**Task requirements:** Everything in the entries below should be restated exactly, except for the pictures.
*** Records shown
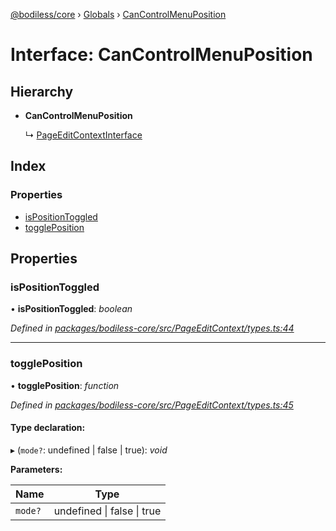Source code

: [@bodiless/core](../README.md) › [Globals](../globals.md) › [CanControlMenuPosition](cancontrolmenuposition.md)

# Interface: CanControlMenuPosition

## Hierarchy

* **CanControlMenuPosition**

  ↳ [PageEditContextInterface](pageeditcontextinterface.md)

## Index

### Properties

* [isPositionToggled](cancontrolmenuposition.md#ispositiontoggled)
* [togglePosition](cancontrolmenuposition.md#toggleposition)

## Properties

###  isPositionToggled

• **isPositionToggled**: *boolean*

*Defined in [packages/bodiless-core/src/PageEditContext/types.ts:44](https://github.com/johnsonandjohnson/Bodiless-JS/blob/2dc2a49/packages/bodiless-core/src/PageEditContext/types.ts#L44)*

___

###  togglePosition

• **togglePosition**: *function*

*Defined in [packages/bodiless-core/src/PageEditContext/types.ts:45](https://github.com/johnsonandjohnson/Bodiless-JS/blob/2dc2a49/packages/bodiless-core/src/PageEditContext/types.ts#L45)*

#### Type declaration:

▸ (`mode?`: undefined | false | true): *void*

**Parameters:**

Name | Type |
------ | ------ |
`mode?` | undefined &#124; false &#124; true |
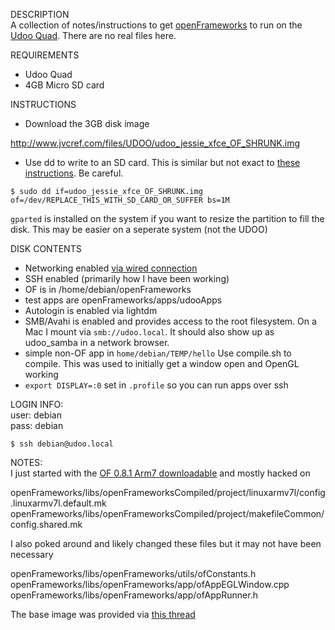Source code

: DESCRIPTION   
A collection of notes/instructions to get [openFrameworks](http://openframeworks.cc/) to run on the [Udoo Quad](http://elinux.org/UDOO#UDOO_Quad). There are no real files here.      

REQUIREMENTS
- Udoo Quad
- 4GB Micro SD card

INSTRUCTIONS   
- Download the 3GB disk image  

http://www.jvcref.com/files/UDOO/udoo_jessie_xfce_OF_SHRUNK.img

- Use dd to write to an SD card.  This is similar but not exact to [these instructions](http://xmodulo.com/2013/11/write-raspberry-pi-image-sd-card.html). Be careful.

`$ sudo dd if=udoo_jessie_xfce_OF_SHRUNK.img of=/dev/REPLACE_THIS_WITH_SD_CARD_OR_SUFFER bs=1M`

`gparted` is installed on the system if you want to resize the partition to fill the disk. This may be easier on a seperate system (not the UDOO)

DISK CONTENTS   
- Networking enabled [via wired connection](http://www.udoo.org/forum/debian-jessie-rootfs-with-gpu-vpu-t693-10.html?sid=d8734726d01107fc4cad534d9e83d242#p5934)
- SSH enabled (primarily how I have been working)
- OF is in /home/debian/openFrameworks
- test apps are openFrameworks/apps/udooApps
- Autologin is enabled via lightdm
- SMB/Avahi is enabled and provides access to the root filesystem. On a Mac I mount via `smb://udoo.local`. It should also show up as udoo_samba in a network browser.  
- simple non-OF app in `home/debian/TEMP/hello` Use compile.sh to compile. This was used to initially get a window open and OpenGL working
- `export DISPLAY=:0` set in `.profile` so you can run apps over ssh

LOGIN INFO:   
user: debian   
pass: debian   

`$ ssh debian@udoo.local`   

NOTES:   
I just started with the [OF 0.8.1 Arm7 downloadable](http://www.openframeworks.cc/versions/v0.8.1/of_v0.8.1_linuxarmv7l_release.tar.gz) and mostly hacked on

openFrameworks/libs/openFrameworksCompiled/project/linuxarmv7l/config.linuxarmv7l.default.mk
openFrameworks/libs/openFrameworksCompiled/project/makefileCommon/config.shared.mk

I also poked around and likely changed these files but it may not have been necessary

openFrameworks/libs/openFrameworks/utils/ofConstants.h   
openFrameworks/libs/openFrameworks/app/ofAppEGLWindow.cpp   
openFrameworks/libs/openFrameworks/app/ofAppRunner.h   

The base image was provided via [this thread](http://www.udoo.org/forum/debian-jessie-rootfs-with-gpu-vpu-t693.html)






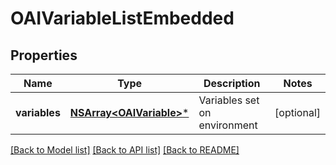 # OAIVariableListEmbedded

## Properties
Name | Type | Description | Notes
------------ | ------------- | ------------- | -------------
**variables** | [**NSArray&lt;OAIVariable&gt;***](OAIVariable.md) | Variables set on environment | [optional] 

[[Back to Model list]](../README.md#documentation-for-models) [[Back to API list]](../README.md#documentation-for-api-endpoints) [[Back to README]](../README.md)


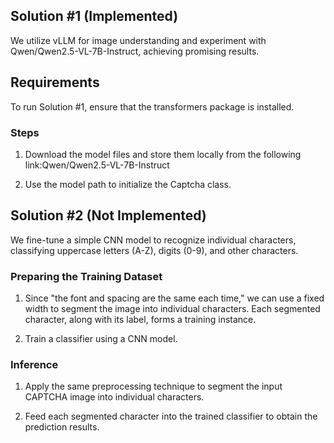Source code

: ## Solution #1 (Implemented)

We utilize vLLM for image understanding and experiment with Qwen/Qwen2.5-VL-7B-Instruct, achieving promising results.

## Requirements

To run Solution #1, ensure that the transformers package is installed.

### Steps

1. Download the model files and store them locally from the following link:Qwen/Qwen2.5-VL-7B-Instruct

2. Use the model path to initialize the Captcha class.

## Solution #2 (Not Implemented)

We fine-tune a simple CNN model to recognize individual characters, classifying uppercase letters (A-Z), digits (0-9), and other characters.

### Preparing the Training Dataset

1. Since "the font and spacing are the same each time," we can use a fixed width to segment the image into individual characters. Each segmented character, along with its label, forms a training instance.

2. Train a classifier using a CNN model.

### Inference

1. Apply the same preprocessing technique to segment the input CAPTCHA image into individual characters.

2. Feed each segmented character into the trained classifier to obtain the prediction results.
******
**Output of the exercise:**
Source code

: [@bodiless/core](../README.md) › [Globals](../globals.md) › [CanControlMenuPosition](cancontrolmenuposition.md)

# Interface: CanControlMenuPosition

## Hierarchy

* **CanControlMenuPosition**

  ↳ [PageEditContextInterface](pageeditcontextinterface.md)

## Index

### Properties

* [isPositionToggled](cancontrolmenuposition.md#ispositiontoggled)
* [togglePosition](cancontrolmenuposition.md#toggleposition)

## Properties

###  isPositionToggled

• **isPositionToggled**: *boolean*

*Defined in [packages/bodiless-core/src/PageEditContext/types.ts:44](https://github.com/johnsonandjohnson/Bodiless-JS/blob/2dc2a49/packages/bodiless-core/src/PageEditContext/types.ts#L44)*

___

###  togglePosition

• **togglePosition**: *function*

*Defined in [packages/bodiless-core/src/PageEditContext/types.ts:45](https://github.com/johnsonandjohnson/Bodiless-JS/blob/2dc2a49/packages/bodiless-core/src/PageEditContext/types.ts#L45)*

#### Type declaration:

▸ (`mode?`: undefined | false | true): *void*

**Parameters:**

Name | Type |
------ | ------ |
`mode?` | undefined &#124; false &#124; true |
Source code

: DESCRIPTION   
A collection of notes/instructions to get [openFrameworks](http://openframeworks.cc/) to run on the [Udoo Quad](http://elinux.org/UDOO#UDOO_Quad). There are no real files here.      

REQUIREMENTS
- Udoo Quad
- 4GB Micro SD card

INSTRUCTIONS   
- Download the 3GB disk image  

http://www.jvcref.com/files/UDOO/udoo_jessie_xfce_OF_SHRUNK.img

- Use dd to write to an SD card.  This is similar but not exact to [these instructions](http://xmodulo.com/2013/11/write-raspberry-pi-image-sd-card.html). Be careful.

`$ sudo dd if=udoo_jessie_xfce_OF_SHRUNK.img of=/dev/REPLACE_THIS_WITH_SD_CARD_OR_SUFFER bs=1M`

`gparted` is installed on the system if you want to resize the partition to fill the disk. This may be easier on a seperate system (not the UDOO)

DISK CONTENTS   
- Networking enabled [via wired connection](http://www.udoo.org/forum/debian-jessie-rootfs-with-gpu-vpu-t693-10.html?sid=d8734726d01107fc4cad534d9e83d242#p5934)
- SSH enabled (primarily how I have been working)
- OF is in /home/debian/openFrameworks
- test apps are openFrameworks/apps/udooApps
- Autologin is enabled via lightdm
- SMB/Avahi is enabled and provides access to the root filesystem. On a Mac I mount via `smb://udoo.local`. It should also show up as udoo_samba in a network browser.  
- simple non-OF app in `home/debian/TEMP/hello` Use compile.sh to compile. This was used to initially get a window open and OpenGL working
- `export DISPLAY=:0` set in `.profile` so you can run apps over ssh

LOGIN INFO:   
user: debian   
pass: debian   

`$ ssh debian@udoo.local`   

NOTES:   
I just started with the [OF 0.8.1 Arm7 downloadable](http://www.openframeworks.cc/versions/v0.8.1/of_v0.8.1_linuxarmv7l_release.tar.gz) and mostly hacked on

openFrameworks/libs/openFrameworksCompiled/project/linuxarmv7l/config.linuxarmv7l.default.mk
openFrameworks/libs/openFrameworksCompiled/project/makefileCommon/config.shared.mk

I also poked around and likely changed these files but it may not have been necessary

openFrameworks/libs/openFrameworks/utils/ofConstants.h   
openFrameworks/libs/openFrameworks/app/ofAppEGLWindow.cpp   
openFrameworks/libs/openFrameworks/app/ofAppRunner.h   

The base image was provided via [this thread](http://www.udoo.org/forum/debian-jessie-rootfs-with-gpu-vpu-t693.html)






 # OAIVariableListEmbedded

## Properties
Name | Type | Description | Notes
------------ | ------------- | ------------- | -------------
**variables** | [**NSArray&lt;OAIVariable&gt;***](OAIVariable.md) | Variables set on environment | [optional] 

[[Back to Model list]](../README.md#documentation-for-models) [[Back to API list]](../README.md#documentation-for-api-endpoints) [[Back to README]](../README.md)


Source code

: ## Solution #1 (Implemented)

We utilize vLLM for image understanding and experiment with Qwen/Qwen2.5-VL-7B-Instruct, achieving promising results.

## Requirements

To run Solution #1, ensure that the transformers package is installed.

### Steps

1. Download the model files and store them locally from the following link:Qwen/Qwen2.5-VL-7B-Instruct

2. Use the model path to initialize the Captcha class.

## Solution #2 (Not Implemented)

We fine-tune a simple CNN model to recognize individual characters, classifying uppercase letters (A-Z), digits (0-9), and other characters.

### Preparing the Training Dataset

1. Since "the font and spacing are the same each time," we can use a fixed width to segment the image into individual characters. Each segmented character, along with its label, forms a training instance.

2. Train a classifier using a CNN model.

### Inference

1. Apply the same preprocessing technique to segment the input CAPTCHA image into individual characters.

2. Feed each segmented character into the trained classifier to obtain the prediction results.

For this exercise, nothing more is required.